Carol Szymanski: Pissin’ Against the Wind, or, Sketches of the Mental Dream on the Dead Banker at Guided by Invoices
April 26 to May 26, 2012
558 West 21st Street at 11th Avenue
New York City, 917-226-3851
On December 12, 2008 in her ongoing Emailed text piece, “Cockshut Dummy,” Carol Szymanski quoted one of her French banker colleagues as saying “in this climate don’t go pissing against the wind.” This man added, “That’s not an easy one for a girl to understand.” Szymanski admitted, “they had me on that one.” Then, she added, “I said, ‘Oh yea now I get it.’” That conversation gave her part of the title for this exhibition. A visual artist who deals with the literal meanings of language, Szymanski originally was concerned with the smallest units of linguistic meaning. Her charcoal drawings from 1996 contain variations on the word “stand.” And the three brass horns in Him (2001-12) form the shape of that word. More recently, she has expanded her concern to larger units of language, to texts. To understand and describe a way of life, you must understand how people compose their sentences. And because she is interested, specifically in how bankers present themselves, she became a political artist.
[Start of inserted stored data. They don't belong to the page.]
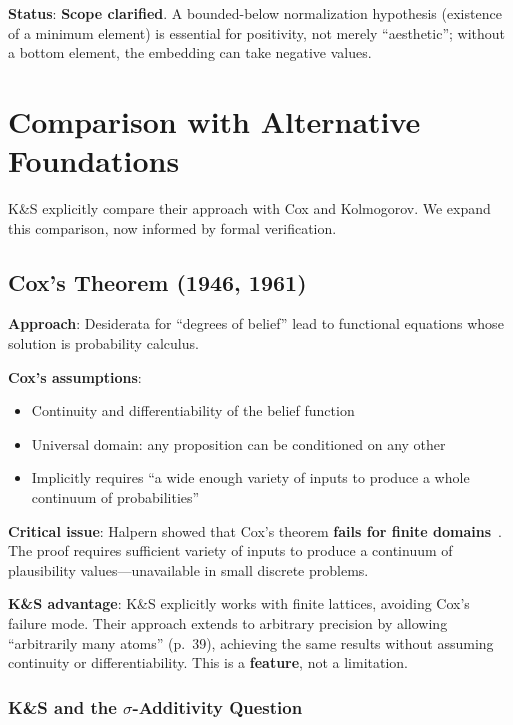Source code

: \documentclass[11pt]{article}
\begin{document}
\textbf{Status}: \textbf{Scope clarified}. A bounded-below normalization hypothesis (existence of a minimum element)
is essential for positivity, not merely ``aesthetic''; without a bottom element, the embedding can take negative values.

\section{Comparison with Alternative Foundations}

K\&S explicitly compare their approach with Cox and Kolmogorov. We expand this
comparison, now informed by formal verification.

\subsection{Cox's Theorem (1946, 1961)}

\textbf{Approach}: Desiderata for ``degrees of belief'' lead to functional equations
whose solution is probability calculus.

\textbf{Cox's assumptions}:
\begin{itemize}[noitemsep]
\item Continuity and differentiability of the belief function
\item Universal domain: any proposition can be conditioned on any other
\item Implicitly requires ``a wide enough variety of inputs to produce a whole continuum
      of probabilities''
\end{itemize}

\textbf{Critical issue}: Halpern showed that Cox's theorem \textbf{fails for finite
domains}~\cite{halpern1999}. The proof requires sufficient variety of inputs to
produce a continuum of plausibility values---unavailable in small discrete problems.

\textbf{K\&S advantage}: K\&S explicitly works with finite lattices, avoiding Cox's
failure mode. Their approach extends to arbitrary precision by allowing ``arbitrarily
many atoms'' (p.~39), achieving the same results without assuming continuity or
differentiability. This is a \textbf{feature}, not a limitation.

\subsubsection{K\&S and the \texorpdfstring{$\sigma$}{sigma}-Additivity Question}
\label{sec:sigma-additivity}
\end{document}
When Szymanski started exhibiting, in the late 1980s, Marxist-based art criticism was all the rage. The only legitimate goal of art, so we were told endlessly, was to critique the social order. But since the galleries and the artists who exhibit in them are a very peripheral part of that system, it was always superabundantly obvious that studying art galleries is not the best way to teach you how capitalism functions. To learn that, you need to enter the financial world, which is what Szymanski did. When she became an upscale banker in London, she wrote about that experience, sending to a few lucky friends a series of texts and images (mostly taken with the camera of her mobile phone), which was transmitted by e-mail every evening at the end of her working day. Walking in The City, London’s equivalent of Wall Street Szymanski noticed the Evening Standard form of advertisements, which had catchy and ironic phrases on them to get people to buy the newspaper. “I always enjoyed reading these placards . . . .They were an odd form of poetry for me.” Hence the origin of the name “Cockshut Dummy”: “for the word Evening, I chose cockshut which means evening twilight and dummy for the word Standard.”
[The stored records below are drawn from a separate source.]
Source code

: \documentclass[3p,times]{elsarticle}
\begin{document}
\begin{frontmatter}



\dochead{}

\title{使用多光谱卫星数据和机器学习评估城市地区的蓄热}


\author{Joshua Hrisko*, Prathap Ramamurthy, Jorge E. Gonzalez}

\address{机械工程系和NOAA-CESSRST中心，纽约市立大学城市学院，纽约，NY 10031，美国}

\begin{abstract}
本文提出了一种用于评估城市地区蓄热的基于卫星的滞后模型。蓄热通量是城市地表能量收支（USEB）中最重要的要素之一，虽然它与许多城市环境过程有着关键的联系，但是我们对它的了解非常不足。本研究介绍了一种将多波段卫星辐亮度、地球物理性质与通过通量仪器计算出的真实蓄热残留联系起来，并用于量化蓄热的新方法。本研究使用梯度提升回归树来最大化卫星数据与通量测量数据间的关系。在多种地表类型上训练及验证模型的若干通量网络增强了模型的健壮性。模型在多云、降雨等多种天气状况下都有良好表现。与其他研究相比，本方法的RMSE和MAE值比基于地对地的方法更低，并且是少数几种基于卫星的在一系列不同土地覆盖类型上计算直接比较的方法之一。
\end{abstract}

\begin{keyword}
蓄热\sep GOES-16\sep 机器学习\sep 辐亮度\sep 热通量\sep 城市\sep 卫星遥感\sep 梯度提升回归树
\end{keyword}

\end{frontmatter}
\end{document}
Szymanski’s We Want We Said Wanted More (2010-2012), taken from “Cockshut Dummy,” includes many fragments of conversations from her banker-colleagues. (No image accompanies this text.) Like the words in Stephen Mallarmé’s prose poem “Un coup de dés jamais n’abolira le hazard” (“A throw of the dice will never abolish chance”) or in Jacques Derrida’s Glas (1974), with its juxtaposition of quotations from Hegel and Jean Genet, hers are not easy to decipher. Szymanski’s banker’s world is opaque to us art writers as, no doubt, our concerns are to them. If you want an account in plain English of what bankers are doing, then you should read The Nation. We Want We Said Wanted More is a work of art, which is to say that its relationship to the economic and political history it draws upon is elliptical, subtle and indirect. To fully comprehend Szymanski’s achievement, you need to read and view “Cockshut Dummy.” Soon that cumulative work of art will be completed and published, and so that will be possible. Meanwhile, this marvelously suggestive mini-retrospective, which speaks in deeply original terms to our present aesthetic and political concerns provides a good introduction to the ambitious oeuvre of a great mid-career artist, whose art deserves (and soon will surely receive) close sustained discussion.